Below is the 2-2-2010 link of these regulations that just appeared. Here are the four major issues:
1. Defining what is a medical versus a psychiatric disorder. If insurers call an entity a medical disorder, it will be exempt from parity coverage. Autism and PDD are widely viewed as medical, not psychiatric disorders. If schizophrenia only needed medications to treat, then it would be a medical disorder. But it requires a range of psychosocial interventions as well. However, diabetes also requires a range of psychosocial interventions as well, but it is considered a medical disorder. Clearly this labeling process has political and scientific elements, and it remains copiously unresolved and unfinished. We will see what the DSM-V does to this progression.
2. Insurers are exploring if there can be separate deductibles for mental health & substance abuse versus general medical disorders. Many argue the deductibles should be combined as in Medicare. The 1996 parity law allowed for separate lifetime benefit benefits. Separate deductibles are considered discriminatory. The below rules clarify that separate deductables are not allowed.
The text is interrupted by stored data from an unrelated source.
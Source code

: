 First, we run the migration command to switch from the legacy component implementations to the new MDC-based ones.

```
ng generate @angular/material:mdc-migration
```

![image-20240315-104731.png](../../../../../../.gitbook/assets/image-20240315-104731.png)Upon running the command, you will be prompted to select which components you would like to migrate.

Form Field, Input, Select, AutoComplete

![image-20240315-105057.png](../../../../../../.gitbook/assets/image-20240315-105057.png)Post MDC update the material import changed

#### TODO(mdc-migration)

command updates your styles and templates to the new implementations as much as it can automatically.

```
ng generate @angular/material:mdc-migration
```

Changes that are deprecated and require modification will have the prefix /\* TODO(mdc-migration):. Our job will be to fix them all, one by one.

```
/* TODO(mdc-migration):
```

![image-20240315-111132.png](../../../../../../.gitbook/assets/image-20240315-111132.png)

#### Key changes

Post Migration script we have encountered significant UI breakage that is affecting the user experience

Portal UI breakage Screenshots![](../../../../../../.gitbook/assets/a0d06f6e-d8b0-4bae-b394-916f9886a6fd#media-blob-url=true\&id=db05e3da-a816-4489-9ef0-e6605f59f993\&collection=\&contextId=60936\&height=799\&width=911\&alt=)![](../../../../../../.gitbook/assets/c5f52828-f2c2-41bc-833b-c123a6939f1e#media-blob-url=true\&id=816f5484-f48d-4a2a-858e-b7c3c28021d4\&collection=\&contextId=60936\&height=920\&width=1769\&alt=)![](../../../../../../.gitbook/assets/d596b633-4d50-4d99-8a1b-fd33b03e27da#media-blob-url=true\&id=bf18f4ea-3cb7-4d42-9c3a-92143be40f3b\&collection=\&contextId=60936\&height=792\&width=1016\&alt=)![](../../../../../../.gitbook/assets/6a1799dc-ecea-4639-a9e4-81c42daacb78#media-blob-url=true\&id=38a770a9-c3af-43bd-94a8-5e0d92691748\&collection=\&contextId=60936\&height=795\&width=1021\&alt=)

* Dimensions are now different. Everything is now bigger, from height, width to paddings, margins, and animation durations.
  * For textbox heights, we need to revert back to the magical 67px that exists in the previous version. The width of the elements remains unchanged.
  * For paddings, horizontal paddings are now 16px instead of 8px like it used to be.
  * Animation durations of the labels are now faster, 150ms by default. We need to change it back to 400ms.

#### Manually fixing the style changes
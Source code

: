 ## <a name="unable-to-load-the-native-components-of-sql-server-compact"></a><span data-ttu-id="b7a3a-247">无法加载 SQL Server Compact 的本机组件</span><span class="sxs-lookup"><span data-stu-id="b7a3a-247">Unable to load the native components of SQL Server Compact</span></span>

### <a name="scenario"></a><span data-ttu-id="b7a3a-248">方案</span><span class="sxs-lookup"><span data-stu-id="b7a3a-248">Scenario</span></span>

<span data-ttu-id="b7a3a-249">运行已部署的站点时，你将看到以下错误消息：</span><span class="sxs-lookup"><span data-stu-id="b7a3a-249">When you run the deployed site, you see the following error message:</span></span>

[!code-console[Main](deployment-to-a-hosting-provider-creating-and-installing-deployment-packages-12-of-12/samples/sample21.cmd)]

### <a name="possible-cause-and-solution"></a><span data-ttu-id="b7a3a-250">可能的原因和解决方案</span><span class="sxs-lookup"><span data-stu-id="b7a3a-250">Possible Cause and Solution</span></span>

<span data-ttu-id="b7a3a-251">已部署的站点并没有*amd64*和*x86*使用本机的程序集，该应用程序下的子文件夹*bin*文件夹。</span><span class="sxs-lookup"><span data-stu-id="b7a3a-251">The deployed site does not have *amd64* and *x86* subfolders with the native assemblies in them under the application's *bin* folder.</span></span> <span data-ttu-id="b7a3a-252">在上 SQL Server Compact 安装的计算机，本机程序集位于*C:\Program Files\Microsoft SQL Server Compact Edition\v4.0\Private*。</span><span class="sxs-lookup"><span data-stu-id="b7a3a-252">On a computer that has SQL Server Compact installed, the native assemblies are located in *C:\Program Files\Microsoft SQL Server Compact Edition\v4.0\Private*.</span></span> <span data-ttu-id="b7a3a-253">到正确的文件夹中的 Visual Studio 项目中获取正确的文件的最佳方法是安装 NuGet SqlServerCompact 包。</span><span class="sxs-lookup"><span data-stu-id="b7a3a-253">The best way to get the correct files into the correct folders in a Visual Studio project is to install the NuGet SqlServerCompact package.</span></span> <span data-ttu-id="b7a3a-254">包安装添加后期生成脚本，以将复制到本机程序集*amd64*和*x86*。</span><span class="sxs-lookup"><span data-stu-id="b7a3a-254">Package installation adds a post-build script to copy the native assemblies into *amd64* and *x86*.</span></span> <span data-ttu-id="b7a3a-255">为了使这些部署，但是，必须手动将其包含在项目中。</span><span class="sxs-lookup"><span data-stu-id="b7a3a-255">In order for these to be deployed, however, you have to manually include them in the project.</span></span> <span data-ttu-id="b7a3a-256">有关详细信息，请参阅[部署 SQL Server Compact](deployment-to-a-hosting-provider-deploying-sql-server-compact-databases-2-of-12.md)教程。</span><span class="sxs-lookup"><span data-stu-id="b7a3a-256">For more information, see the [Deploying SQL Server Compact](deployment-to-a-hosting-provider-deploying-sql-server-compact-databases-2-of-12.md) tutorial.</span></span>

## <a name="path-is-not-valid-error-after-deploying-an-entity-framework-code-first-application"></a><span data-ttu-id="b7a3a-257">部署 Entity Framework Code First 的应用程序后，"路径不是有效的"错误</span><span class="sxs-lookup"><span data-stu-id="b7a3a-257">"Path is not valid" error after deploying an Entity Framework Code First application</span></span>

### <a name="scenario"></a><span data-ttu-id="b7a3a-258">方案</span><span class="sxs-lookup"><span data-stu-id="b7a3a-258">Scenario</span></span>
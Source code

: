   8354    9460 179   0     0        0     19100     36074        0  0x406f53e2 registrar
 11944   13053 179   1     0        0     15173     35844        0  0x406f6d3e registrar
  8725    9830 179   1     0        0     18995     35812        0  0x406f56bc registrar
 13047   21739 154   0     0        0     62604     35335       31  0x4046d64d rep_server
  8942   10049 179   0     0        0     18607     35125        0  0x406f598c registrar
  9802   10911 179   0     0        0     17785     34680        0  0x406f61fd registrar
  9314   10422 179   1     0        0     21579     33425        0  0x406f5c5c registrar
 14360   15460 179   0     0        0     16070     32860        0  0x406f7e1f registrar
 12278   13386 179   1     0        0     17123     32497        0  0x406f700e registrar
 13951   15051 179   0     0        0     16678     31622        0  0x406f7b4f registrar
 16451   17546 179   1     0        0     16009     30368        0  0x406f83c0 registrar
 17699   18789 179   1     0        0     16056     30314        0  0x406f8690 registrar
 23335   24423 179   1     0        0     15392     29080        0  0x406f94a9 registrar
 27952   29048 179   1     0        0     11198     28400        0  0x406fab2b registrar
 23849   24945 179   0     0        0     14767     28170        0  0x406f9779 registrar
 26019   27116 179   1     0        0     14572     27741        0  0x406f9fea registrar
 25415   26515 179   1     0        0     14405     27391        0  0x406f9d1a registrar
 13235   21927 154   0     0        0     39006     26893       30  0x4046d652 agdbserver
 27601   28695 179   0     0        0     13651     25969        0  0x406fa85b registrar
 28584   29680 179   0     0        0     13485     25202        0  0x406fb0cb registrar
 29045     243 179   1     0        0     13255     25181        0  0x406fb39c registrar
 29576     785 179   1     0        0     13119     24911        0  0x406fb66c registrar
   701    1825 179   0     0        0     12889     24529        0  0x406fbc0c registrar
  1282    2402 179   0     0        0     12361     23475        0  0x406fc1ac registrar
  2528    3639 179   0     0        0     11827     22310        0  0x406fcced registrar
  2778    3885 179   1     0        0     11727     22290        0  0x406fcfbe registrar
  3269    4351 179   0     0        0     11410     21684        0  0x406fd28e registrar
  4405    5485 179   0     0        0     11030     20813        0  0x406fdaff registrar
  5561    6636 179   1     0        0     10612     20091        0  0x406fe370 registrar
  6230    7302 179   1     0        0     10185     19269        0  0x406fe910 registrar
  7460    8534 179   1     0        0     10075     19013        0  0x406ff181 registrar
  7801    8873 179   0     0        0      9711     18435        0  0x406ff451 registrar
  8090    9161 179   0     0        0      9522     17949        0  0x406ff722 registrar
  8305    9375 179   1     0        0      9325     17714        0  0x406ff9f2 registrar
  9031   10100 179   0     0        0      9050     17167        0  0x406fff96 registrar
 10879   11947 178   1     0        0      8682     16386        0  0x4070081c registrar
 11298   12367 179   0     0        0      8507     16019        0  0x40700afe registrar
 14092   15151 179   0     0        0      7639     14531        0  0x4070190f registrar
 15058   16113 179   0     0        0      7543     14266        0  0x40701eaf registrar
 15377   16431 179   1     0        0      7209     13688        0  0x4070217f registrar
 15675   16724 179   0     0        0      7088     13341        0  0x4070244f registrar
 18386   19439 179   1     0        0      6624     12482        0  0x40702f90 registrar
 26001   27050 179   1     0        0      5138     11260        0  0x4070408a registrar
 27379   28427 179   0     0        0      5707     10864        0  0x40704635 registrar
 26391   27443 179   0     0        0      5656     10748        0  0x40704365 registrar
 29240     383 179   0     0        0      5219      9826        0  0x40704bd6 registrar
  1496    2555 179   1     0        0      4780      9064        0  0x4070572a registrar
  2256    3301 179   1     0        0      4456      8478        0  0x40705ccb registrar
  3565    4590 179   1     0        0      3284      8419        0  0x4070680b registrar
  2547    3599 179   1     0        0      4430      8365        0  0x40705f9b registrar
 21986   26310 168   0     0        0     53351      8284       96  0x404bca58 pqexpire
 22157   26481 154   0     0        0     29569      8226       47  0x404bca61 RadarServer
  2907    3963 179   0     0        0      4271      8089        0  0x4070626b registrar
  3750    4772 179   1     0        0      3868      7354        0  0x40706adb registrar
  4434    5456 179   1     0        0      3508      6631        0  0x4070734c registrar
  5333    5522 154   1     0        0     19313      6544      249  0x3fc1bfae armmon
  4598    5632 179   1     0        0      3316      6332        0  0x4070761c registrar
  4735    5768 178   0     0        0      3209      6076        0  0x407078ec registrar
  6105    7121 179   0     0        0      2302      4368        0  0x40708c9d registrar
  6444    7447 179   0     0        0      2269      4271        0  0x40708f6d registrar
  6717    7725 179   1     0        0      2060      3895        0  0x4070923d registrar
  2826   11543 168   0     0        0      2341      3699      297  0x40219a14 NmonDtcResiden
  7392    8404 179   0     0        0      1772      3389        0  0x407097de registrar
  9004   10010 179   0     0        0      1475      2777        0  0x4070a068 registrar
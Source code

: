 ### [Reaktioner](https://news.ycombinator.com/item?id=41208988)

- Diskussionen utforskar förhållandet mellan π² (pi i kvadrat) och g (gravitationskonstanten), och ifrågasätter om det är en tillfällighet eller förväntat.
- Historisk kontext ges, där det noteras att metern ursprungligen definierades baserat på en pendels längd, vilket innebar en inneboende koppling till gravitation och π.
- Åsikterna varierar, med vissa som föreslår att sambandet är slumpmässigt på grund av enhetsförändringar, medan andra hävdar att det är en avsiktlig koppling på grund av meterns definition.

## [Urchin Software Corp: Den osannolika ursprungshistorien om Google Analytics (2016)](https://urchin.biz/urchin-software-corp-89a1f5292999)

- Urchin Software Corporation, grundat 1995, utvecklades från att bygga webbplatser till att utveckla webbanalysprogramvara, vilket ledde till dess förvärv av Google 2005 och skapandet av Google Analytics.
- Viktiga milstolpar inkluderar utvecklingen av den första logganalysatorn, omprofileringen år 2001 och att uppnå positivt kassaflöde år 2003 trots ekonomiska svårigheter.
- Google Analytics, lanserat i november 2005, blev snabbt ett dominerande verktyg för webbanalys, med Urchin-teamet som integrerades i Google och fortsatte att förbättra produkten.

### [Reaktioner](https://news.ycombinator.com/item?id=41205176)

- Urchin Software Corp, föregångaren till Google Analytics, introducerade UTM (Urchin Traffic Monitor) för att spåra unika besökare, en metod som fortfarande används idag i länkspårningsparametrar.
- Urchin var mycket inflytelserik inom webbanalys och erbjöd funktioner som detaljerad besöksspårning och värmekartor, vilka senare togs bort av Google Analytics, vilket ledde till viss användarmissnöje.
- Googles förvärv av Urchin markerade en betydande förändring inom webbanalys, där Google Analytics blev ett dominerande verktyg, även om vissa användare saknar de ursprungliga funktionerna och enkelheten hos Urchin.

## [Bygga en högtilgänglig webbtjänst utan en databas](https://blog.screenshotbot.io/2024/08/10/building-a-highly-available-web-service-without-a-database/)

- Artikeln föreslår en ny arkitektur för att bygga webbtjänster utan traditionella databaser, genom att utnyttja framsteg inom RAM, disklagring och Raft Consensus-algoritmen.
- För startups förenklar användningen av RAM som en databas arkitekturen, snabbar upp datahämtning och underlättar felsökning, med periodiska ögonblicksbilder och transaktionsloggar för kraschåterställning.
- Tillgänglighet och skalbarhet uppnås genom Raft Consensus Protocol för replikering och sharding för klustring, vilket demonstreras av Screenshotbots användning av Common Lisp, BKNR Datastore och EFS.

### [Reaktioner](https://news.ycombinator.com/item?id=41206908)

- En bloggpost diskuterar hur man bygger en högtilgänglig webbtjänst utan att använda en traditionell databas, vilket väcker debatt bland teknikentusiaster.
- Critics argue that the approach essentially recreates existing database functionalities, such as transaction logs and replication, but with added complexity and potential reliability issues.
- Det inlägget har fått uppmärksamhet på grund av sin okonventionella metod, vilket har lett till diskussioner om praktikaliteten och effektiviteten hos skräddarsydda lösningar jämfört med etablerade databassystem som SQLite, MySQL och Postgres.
3. Management – related to complicated needs for treatment authorizations. The law seems to suggest that management/authorizations can be more stringent than for medical/surgical benefits. Fail first requirements are all possible – that failure of less costly treatments may be needed before referral to more costly ones (does this mean failed antidepressant use by an internist before referral to a mental health provider?) Having a parity level benefit on paper and having clinical access to that benefit are two different events.
4. Scope of coverage – if a plan allows for treatment of a particular mental health disorder, what limits can they impose on levels or types of care. This is called ‘treatment limitations.” The law is not specific enough. Insurance companies cover illnesses based on their choice of coverages, and then on documented evidence of a necessity to provide coverage. In mental health, absolute and immovable evidence-based treatments do not yet exist, so will treatment be limited to medications, CBT, ECT, but not marital or analytic therapy? Or will 4, or 8 or 12 psychotherapy sessions be allowed. It’s known that insurance companies fear endless verbal psychotherapy, but all mental health professionals know that prolonged verbal and cognitive therapy is, at times, needed. A suggestion exists that mental health providers may choose a primary diagnosis that is covered, and then add a host of secondary diagnoses – this is not a new practice to medicine. Also, as patients learn more about their parity benefits, more and more may seek treatment. That will increase costs at some levels, but it will also be better for the community as more mental illness is treated, people will miss fewer work days, hopefully fewer people will have associated legal problems, etc.